=== Section Start ===
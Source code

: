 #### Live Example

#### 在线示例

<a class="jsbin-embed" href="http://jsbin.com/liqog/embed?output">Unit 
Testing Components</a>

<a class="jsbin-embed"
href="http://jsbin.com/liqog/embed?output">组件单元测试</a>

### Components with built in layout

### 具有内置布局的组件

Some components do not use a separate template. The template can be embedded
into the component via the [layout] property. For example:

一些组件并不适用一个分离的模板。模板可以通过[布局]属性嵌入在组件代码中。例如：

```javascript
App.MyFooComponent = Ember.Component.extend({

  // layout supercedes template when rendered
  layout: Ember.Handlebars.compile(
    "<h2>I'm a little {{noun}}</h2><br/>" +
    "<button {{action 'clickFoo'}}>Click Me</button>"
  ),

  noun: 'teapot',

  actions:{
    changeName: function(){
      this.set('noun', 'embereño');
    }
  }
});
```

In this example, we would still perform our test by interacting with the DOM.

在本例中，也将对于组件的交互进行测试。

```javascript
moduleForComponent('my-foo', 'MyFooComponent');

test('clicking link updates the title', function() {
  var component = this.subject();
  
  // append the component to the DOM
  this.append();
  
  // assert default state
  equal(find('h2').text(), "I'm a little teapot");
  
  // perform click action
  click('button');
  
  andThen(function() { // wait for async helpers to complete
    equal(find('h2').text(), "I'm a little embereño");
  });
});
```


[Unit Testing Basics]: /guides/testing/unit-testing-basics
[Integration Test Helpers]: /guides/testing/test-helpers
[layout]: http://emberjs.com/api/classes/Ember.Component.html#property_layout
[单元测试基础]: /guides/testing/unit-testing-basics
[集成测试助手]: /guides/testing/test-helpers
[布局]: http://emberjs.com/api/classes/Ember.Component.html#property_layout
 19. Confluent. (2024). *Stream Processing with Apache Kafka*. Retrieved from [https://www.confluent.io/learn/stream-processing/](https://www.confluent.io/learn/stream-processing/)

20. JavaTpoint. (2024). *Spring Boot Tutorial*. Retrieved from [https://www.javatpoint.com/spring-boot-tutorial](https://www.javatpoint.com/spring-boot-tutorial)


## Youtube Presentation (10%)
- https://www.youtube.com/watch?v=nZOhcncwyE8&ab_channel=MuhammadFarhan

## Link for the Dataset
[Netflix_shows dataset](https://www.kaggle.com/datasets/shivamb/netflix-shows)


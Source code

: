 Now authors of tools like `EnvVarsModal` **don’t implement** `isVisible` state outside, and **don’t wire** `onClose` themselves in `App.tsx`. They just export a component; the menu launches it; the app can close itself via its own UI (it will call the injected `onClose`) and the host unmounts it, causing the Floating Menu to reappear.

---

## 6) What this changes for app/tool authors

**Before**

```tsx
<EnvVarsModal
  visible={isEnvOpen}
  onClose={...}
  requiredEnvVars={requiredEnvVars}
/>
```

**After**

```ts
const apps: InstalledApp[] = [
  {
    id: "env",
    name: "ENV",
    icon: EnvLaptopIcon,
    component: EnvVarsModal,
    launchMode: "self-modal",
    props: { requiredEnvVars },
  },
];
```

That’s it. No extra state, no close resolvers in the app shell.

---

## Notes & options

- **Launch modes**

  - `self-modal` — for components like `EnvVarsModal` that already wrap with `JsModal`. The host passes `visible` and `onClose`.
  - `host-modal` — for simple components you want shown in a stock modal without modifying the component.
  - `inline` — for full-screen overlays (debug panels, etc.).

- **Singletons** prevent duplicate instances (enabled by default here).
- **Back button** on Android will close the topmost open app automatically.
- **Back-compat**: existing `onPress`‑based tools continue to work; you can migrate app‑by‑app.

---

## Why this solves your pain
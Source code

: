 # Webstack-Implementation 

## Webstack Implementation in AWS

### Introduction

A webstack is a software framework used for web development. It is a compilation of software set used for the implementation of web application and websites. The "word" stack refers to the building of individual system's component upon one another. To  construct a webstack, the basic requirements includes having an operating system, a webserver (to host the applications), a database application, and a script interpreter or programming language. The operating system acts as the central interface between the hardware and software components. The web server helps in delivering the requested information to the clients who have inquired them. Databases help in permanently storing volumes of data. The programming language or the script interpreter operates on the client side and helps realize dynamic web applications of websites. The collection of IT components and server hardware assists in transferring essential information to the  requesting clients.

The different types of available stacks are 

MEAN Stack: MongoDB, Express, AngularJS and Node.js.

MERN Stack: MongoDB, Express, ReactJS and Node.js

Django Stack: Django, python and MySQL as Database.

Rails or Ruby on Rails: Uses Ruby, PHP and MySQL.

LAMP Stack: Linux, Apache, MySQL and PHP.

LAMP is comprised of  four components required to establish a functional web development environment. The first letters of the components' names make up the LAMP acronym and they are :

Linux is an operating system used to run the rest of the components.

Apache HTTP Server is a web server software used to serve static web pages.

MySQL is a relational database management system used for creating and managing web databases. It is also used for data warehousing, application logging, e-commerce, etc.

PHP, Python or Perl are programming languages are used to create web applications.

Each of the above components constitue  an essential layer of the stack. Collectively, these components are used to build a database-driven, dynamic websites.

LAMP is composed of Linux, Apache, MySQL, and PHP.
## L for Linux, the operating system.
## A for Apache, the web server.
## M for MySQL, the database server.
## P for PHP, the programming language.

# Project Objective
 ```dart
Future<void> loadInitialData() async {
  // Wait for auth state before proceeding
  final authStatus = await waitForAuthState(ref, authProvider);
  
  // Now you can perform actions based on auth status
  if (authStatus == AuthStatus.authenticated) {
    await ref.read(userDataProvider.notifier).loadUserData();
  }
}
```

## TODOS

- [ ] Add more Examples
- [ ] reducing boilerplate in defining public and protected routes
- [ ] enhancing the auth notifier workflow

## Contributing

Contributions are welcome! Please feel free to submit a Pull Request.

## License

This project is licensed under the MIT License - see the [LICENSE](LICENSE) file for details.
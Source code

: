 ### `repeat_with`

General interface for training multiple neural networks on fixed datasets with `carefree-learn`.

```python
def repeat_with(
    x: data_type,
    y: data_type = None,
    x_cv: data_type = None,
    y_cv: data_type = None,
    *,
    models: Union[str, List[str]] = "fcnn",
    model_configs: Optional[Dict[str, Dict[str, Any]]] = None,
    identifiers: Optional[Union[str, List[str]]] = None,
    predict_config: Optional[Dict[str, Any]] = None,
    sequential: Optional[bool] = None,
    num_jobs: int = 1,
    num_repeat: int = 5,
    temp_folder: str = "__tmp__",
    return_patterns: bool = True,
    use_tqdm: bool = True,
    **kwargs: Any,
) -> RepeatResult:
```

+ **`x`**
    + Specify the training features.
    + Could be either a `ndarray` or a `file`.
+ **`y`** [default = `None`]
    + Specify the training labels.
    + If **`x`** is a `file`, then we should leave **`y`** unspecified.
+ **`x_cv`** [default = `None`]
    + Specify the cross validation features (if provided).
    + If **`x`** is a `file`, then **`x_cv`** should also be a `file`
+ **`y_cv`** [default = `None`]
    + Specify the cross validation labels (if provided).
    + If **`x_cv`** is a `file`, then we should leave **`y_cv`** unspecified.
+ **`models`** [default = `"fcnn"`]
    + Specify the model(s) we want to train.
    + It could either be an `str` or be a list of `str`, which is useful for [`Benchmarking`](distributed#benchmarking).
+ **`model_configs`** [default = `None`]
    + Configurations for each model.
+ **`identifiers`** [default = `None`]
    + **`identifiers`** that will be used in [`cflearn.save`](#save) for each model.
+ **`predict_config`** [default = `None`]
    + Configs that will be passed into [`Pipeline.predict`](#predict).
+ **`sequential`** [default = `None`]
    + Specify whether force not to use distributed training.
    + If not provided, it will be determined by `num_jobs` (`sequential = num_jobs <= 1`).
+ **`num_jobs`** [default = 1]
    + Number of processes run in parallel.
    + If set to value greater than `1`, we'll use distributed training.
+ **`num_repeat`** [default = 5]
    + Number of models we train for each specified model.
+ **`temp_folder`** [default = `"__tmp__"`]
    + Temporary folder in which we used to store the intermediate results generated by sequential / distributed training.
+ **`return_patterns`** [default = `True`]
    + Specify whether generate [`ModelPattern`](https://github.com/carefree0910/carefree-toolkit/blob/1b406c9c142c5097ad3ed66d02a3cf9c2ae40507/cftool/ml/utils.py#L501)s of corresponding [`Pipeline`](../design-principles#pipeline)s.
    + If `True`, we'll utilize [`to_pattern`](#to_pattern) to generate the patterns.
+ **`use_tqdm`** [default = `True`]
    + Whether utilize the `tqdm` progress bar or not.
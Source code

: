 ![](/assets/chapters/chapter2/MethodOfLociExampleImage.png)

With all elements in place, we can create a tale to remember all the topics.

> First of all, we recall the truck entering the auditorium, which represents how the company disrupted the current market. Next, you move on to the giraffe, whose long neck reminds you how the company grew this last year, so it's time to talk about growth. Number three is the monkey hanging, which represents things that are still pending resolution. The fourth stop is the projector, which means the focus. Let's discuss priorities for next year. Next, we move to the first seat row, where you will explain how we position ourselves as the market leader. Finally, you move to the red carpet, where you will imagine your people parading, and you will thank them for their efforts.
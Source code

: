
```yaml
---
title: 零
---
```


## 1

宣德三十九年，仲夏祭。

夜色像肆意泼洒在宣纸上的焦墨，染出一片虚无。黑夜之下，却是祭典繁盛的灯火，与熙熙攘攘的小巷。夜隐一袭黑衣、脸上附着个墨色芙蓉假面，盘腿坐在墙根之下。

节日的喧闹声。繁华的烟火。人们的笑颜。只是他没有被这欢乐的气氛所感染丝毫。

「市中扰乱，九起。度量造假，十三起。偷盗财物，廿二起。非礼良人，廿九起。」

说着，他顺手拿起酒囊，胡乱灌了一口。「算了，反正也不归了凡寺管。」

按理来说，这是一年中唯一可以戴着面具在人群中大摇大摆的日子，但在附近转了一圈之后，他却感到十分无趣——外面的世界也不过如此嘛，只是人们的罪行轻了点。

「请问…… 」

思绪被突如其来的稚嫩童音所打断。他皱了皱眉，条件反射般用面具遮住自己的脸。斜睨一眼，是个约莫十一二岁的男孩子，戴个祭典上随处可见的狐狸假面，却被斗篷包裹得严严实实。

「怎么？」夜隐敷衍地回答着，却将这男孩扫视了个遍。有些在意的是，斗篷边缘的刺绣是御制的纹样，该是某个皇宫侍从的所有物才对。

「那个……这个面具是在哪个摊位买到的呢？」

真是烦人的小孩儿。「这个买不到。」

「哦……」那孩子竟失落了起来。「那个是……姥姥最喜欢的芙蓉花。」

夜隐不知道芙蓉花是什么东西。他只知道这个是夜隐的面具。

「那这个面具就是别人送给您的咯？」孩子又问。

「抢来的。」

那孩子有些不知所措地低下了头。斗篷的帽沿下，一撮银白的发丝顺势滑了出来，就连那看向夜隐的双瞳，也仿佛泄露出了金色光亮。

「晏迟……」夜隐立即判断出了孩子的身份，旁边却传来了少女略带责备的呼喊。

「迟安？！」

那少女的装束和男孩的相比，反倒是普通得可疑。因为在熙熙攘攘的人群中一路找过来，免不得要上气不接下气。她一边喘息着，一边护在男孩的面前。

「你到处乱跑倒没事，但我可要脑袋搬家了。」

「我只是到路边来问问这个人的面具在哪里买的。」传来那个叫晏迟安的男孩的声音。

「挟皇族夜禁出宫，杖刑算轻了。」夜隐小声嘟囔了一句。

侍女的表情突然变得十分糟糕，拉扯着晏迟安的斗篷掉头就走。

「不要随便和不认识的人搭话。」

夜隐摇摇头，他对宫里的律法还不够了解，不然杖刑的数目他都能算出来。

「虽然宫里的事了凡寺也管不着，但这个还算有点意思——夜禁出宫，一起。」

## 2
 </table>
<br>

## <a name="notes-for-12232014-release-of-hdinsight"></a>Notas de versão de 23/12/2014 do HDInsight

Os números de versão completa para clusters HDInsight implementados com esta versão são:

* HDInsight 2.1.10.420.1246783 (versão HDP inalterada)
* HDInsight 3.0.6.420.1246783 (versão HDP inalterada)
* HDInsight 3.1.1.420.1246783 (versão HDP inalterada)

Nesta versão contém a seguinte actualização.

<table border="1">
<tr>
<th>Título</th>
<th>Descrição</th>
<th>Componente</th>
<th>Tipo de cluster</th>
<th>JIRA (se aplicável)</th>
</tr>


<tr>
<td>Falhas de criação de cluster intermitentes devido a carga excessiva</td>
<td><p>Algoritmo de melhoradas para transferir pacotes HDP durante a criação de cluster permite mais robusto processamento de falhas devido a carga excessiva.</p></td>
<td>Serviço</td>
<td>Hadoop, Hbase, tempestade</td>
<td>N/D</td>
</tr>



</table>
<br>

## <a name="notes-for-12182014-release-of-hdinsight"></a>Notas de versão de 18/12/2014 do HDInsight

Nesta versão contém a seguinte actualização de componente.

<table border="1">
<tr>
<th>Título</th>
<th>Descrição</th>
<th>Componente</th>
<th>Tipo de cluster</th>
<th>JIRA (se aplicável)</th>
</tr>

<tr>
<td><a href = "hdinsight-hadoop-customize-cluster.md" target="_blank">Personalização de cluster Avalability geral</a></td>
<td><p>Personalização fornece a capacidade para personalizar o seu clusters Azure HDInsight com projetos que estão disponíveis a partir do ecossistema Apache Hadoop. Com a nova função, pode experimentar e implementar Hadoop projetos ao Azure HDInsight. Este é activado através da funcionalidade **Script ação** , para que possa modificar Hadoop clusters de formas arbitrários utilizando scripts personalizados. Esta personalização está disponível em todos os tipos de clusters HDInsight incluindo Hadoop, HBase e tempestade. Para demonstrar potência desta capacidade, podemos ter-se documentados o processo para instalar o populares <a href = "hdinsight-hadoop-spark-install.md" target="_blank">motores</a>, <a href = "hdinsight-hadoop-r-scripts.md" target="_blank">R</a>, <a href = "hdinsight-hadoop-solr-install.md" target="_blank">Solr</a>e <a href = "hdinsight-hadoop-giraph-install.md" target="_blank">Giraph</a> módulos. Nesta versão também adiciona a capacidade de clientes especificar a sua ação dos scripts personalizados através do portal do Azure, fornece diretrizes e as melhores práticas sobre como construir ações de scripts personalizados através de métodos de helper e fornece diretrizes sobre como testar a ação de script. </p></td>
=== Section End ===
WHAT YOU NEED TO DO:
Would you please write out, exactly and with no other lines, the stretch of the listing above from the line containing "bar or not." through the line containing "With all elements"?

WRITTEN ANSWER:
    + Whether utilize the `tqdm` progress bar or not.
Source code

: ![](/assets/chapters/chapter2/MethodOfLociExampleImage.png)

With all elements in place, we can create a tale to remember all the topics.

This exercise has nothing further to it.